/FIVM

Factorized Incremental View Maintenance for Queries and Analytics

Primary LanguageC++Apache License 2.0Apache-2.0

F-IVM

This repository contains the implementation of Factorized Incremental View Maintenance (F-IVM) based on the SIGMOD 2018 paper: Incremental View Maintenance with Triple Lock Factorization Benefits.

F-IVM leverages higher-order IVM to reduce the maintenance of the input view to the maintenance of a tree of increasingly simpler views. F-IVM takes a SQL query and a variable order (tree decomposition) for that query as input and produces C++ code optimized for processing batch or single-tuple updates to input relations.

The frontend of F-IVM produces high-level update trigger specifications for the input query. The backend of F-IVM relies on DBToaster, which is extended to support custom ring types, to transform these trigger specifications into native code.

Installation

The frontend directory contains the Scala implementation of F-IVM. To compile the frontend just run

bin/compile_frontend.sh

The backend directory contains precompiled DBToaster binaries for MacOS and Linux, and header files of the runtime library needed to compile with generated C++ code.

Requirements: Scala 2.12, JDK 1.8 (older versions might also work), and g++ 6.3.0 or later (noticed compilation bugs with g++ 4.8.4 on MacOS).

Compiling SQL queries to M3 programs

The F-IVM frontend compiles SQL queries into trigger programs expressed using DBToaster's intermediate language called M3.

> bin/run_frontend.sh
F-IVM 1.0
Usage: sbt run [options] <SQL file>

  <SQL file>              Input SQL file
  -o, --output <M3 file>  Output M3 file
  --batch                 Generate batch update triggers
  --single                Generate single-tuple update triggers
  --help                  prints this usage text

The examples directory contains example queries and datasets.

> bin/run_frontend.sh examples/queries/housing/housing_cofactor.sql -o housing_cofactor.m3

The input file housing_cofactor.sql contains a SQL query, a variable order for the query, and a ring type definition. The output file housing_cofactor.m3 contains M3 code with high-level definitions of trigger programs.

Note: The supported SQL syntax is fairly rudimentary. F-IVM currently supports only group-by SUM aggregates over the natural join of input relations. The SUM aggregate, however, can be defined over an arbitrary ring of values. See some example queries and the SIGMOD 2018 paper for more details.

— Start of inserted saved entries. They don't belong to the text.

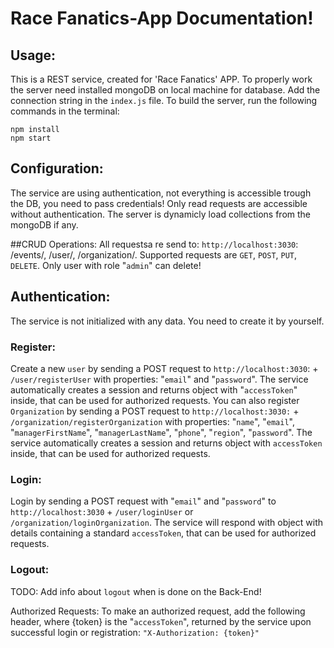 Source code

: # Race Fanatics-App Documentation!

## Usage: 
This is a REST service, created for 'Race Fanatics' APP. To properly work the server need installed mongoDB on local machine for database. Add the connection string in the `index.js` file.
To build the server, run the following commands in the terminal:
```
npm install
npm start
```
## Configuration:
The service are using authentication, not everything is accessible trough the DB, you need to pass credentials! Only read requests are accessible without authentication. The server is dynamicly load collections from the mongoDB if any.

##CRUD Operations:
All requestsa re send to: `http://localhost:3030`: /events/,  /user/, /organization/. Supported requests are `GET`, `POST`, `PUT`, `DELETE`. Only user with role "`admin`" can delete!

## Authentication:
The service is not initialized with any data. You need to create it by yourself.

### Register:
Create a new `user` by sending a POST request to `http://localhost:3030`: + `/user/registerUser` with properties: "`email`" and "`password`". The service automatically creates a session and returns object with "`accessToken`" inside, that can be used for authorized requests. You can also register `Organization` by sending a POST request to `http://localhost:3030:` + `/organization/registerOrganization` with properties: "`name`", "`email`", "`managerFirstName`", "`managerLastName`", "`phone`", "`region`", "`password`". The service automatically creates a session and returns object with `accessToken` inside, that can be used for authorized requests.

### Login:
Login by sending a POST request with "`email`" and "`password`" to `http://localhost:3030` +  `/user/loginUser` or `/organization/loginOrganization`. The service will respond with object with details containing a standard `accessToken`, that can be used for authorized requests.

### Logout:
TODO: Add info about `logout` when is done on the Back-End!

Authorized Requests:
To make an authorized request, add the following header, where {token} is the "`accessToken`", returned by the service upon successful login or registration: `"X-Authorization: {token}"`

Compiling M3 programs to C++ code

To compile generated M3 programs into C++ code run:

bin/run_backend.sh housing_cofactor.m3 -o housing_cofactor.hpp

The generated code defines trigger functions and supporting data structures, and includes files from the runtime library in backend/lib. The generated code can be embedded into users' applications.

Running example queries

The examples directory provides example queries using custom payload (aggregate) types, type definitions, variable orders, toy datasets, and example applications. The makefile script compiles all the SQL files from examples/queries.

cd examples
make
bin/housing/housing_cofactor_BATCH_1000

Custom rings

F-IVM supports SQL aggregate queries where the aggregate values are from an arbitrary ring. The example directory provides several examples of different rings:

  • the rings used for gradient computation in learning regression models

    • the ring definitions are in examples/code/ring/ring_cofactor_degree1.hpp and examples/code/ring/ring_cofactor_degree2.hpp
    • e.g., examples/queries/housing/housing_cofactor.sql.
  • the ring of relational aggregates that can capture the listing representation of a join result

    • the ring definition is in examples/code/ring/ring_relational_opt.hpp
    • e.g., examples/queries/housing/housing_listing_join.sql.
  • the ring of relational aggregates that can capture the factorized representation of a join result

    • the ring definition is in examples/code/ring/ring_factorized.hpp
    • e.g., examples/queries/housing/housing_factorized_join.sql.